Despite the recent Justice Department ruling, the forward march continues toward pervasive legalization of the plant cannabis sativa.

A survey of U.S. state marijuana laws shows that, as of 2018, a decisive majority of states have legalized medicinal use of marijuana — and some even its recreational use (in seven states and the District of Columbia). Not surprisingly, legal cannabis businesses are expanding and multiplying across America.

That goes for businesses that would exploit hemp, the nonrecreational, nonmedicinal variety of the cannabis plant (although "hemp" often doubles as the common name for plants of the entire genus cannabis).

Industrial hemp is used, among other things, as a superior but plentiful and renewable building material. It turns out legalization is managing to popularize and legitimize this noncontroversial, nonpsychoactive variety of cannabis sativa, along with its uses for construction (mostly as an insulator).

Among the best-known products derived from industrial hemp is hempcrete (called as much because it's a mixture, like concrete). It's touted and repeatedly given trials by leading green-building websites, such as and The latter published a recent study that expansively addresses not just hempcrete's historic evolution but its numerous advantages (at least six major ones and counting).

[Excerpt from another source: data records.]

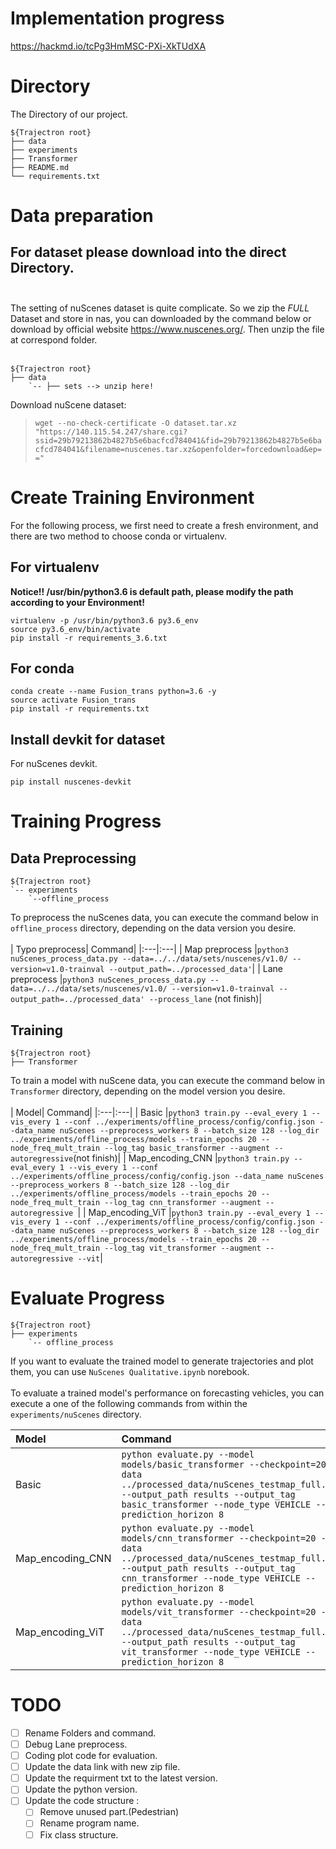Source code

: # Implementation progress
https://hackmd.io/tcPg3HmMSC-PXi-XkTUdXA
# Directory
The Directory of our project.

    ${Trajectron root}
    ├── data
    ├── experiments
    ├── Transformer
    ├── README.md
    └── requirements.txt

# Data preparation

## For dataset please download into the direct Directory.<br></br>
The setting of nuScenes dataset is quite complicate. So we zip the *FULL* Dataset and store in nas, you can downloaded by the command below or download by official website https://www.nuscenes.org/. Then unzip the file at correspond folder.<br></br>

    ${Trajectron root}
    ├── data
        `-- ├── sets --> unzip here!

Download nuScene dataset:

> ```wget --no-check-certificate -O dataset.tar.xz "https://140.115.54.247/share.cgi?ssid=29b79213862b4827b5e6bacfcd784041&fid=29b79213862b4827b5e6bacfcd784041&filename=nuscenes.tar.xz&openfolder=forcedownload&ep=="```
    
# Create Training Environment

For the following process, we first need to create a fresh environment, and there are two method to choose conda or virtualenv.

## For virtualenv
**Notice!! /usr/bin/python3.6 is default path, please modify the path according to your Environment!**

    virtualenv -p /usr/bin/python3.6 py3.6_env 
    source py3.6_env/bin/activate
    pip install -r requirements_3.6.txt
    
## For conda

    conda create --name Fusion_trans python=3.6 -y
    source activate Fusion_trans
    pip install -r requirements.txt
    
## Install devkit for dataset

For nuScenes devkit.
    
    pip install nuscenes-devkit

# Training Progress


## Data Preprocessing

    ${Trajectron root}
    `-- experiments
        `--offline_process
        
To preprocess the nuScenes data, you can execute the command below in `offline_process` directory, depending on the data version you desire.<br></br>
| Typo preprocess| Command|
|:---|:---|
| Map preprocess |```python3 nuScenes_process_data.py --data=../../data/sets/nuscenes/v1.0/ --version=v1.0-trainval --output_path=../processed_data'```|
| Lane preprocess |```python3 nuScenes_process_data.py --data=../../data/sets/nuscenes/v1.0/ --version=v1.0-trainval --output_path=../processed_data' --process_lane``` (not finish)|

## Training

    ${Trajectron root}
    ├── Transformer

To train a model with nuScene data, you can execute the command below in `Transformer` directory, depending on the model version you desire.<br></br>
| Model| Command|
|:---|:---|
| Basic |```python3 train.py --eval_every 1 --vis_every 1 --conf ../experiments/offline_process/config/config.json --data_name nuScenes --preprocess_workers 8 --batch_size 128 --log_dir ../experiments/offline_process/models --train_epochs 20 --node_freq_mult_train --log_tag basic_transformer --augment --autoregressive```(not finish)|
| Map_encoding_CNN |```python3 train.py --eval_every 1 --vis_every 1 --conf ../experiments/offline_process/config/config.json --data_name nuScenes --preprocess_workers 8 --batch_size 128 --log_dir ../experiments/offline_process/models --train_epochs 20 --node_freq_mult_train --log_tag cnn_transformer --augment --autoregressive ```|
| Map_encoding_ViT |```python3 train.py --eval_every 1 --vis_every 1 --conf ../experiments/offline_process/config/config.json --data_name nuScenes --preprocess_workers 8 --batch_size 128 --log_dir ../experiments/offline_process/models --train_epochs 20 --node_freq_mult_train --log_tag vit_transformer --augment --autoregressive --vit```|

# Evaluate Progress
    
    ${Trajectron root}
    ├── experiments
        `-- offline_process
        
If you want to evaluate the trained model to generate trajectories and plot them, you can use `NuScenes Qualitative.ipynb` norebook.<br></br>
To evaluate a trained model's performance on forecasting vehicles, you can execute a one of the following commands from within the `experiments/nuScenes` directory.
    
| Model| Command|
|:---|:---|
| Basic |```python evaluate.py --model models/basic_transformer --checkpoint=20 --data ../processed_data/nuScenes_testmap_full.pkl --output_path results --output_tag basic_transformer --node_type VEHICLE --prediction_horizon 8```|
| Map_encoding_CNN |```python evaluate.py --model models/cnn_transformer --checkpoint=20 --data ../processed_data/nuScenes_testmap_full.pkl --output_path results --output_tag cnn_transformer --node_type VEHICLE --prediction_horizon 8```|
| Map_encoding_ViT |```python evaluate.py --model models/vit_transformer --checkpoint=20 --data ../processed_data/nuScenes_testmap_full.pkl --output_path results --output_tag vit_transformer --node_type VEHICLE --prediction_horizon 8```|

# TODO
- [ ] Rename Folders and command.
- [ ] Debug Lane preprocess.
- [ ] Coding plot code for evaluation.
- [ ] Update the data link with new zip file.
- [ ] Update the requirment txt to the latest version.
- [ ] Update the python version.
- [ ] Update the code structure : 
    - [ ] Remove unused part.(Pedestrian)
    - [ ] Rename program name.
    - [ ] Fix class structure.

Hempcrete is a so-called biocomposite of the stalk elements hemp hurd or shiv and a mineral binder (lime), which fuse in a process known as "bonded cellulose insulation." The binder, once moistened and setting, coats all of the shiv small pieces and binds and glues the hurd particles. Once the binder is cured and the admixture dries, the hempcrete is done.

In appreciating hempcrete's applications, one must know how it's different from other construction composites, such as concrete, mortar and plaster. The lime binder does not fill all hemp particle voids. It just causes the particles to stick with one another where they happen to touch. That's why hempcrete in the final mixture usually has a high percentage of void space between its other components.

But the void space is fine since hempcrete is intended as both a structural and insulating material. Its wide range of helpful thermal, structural and drying properties enables the insulating function. It can be used as roof, slab or wall insulation, although each use requires a slightly different ratio of components in the final biocomposite mixture.

The significance of hempcrete as an insulator? For years, the building industry has been adding more insulation to buildings to lower their energy use requirements. Insulation keeps the air space inside a building at a more even temperature. That means less work for any HVAC system.

Other insulating products aren't just expensive to use; some have serious environmental or health impacts. Going forward, the building industry is using an increasing amount of conventional insulating material — such as mineral wool batt, fiberglass batt, denim batt, dense-packed cellulose, extruded polystyrene foam or expanded polystyrene foam — which is making the cost of hempcrete, albeit a plant-fiber choice, already comparable.

And then hempcrete brings its own advantages. Hempcrete can maintain its integrity under the humid conditions common in many parts of the world (even more so than other plant-fiber choices like cellulose, wood fiber, straw bale, straw/clay and cotton).

Hempcrete takes on moisture when it's present. It then releases it when conditions allow even in areas where there is sustained relative humidity of 93 percent. The lime binder's high pH is antimicrobial and antifungal. Thus, the coating around the hemp hurd portion resists the development of mold even better than that of other insulation materials.

This resilience in the face of moisture — whether as high humidity or liquid — makes hempcrete unique among building insulators, and allows it to serve well in both hot and cold climates.

As for hempcrete's structural role, it admittedly has a minor one. Then again, batt, loose fill and spray insulation materials have no structural role. Builders know that if hempcrete is cast around conventional wall framing or double-stud framing, it helps prevent them from any bending or buckling under load. In addition, its rigidity and textured surface make it an excellent substrate for new finishes.

Finally, hemp is plentiful. It's a high-yield agricultural crop. "In terms of plant biomass available for use from a single crop, no other plant provides as much volume as hemp," say the authors of the Canadian study.

Whether the hemp plant is being grown for its strong fiber or the seed it produces, the hurd is always a plentiful byproduct — especially because the hurd also figures in supplying markets for animal bedding and fuel pellets. So really any large-scale hemp production usefully generates tons of hurd for the building market.

But perhaps what can't be overstated is the importance of hempcrete's moisture-handling abilities. It doesn't just mean that as an insulator, hempcrete will be mold-free. Those abilities also reduce the chance that a poor indoor environment presents itself at all, due to any excessively wet or dry air lingering in or around the building.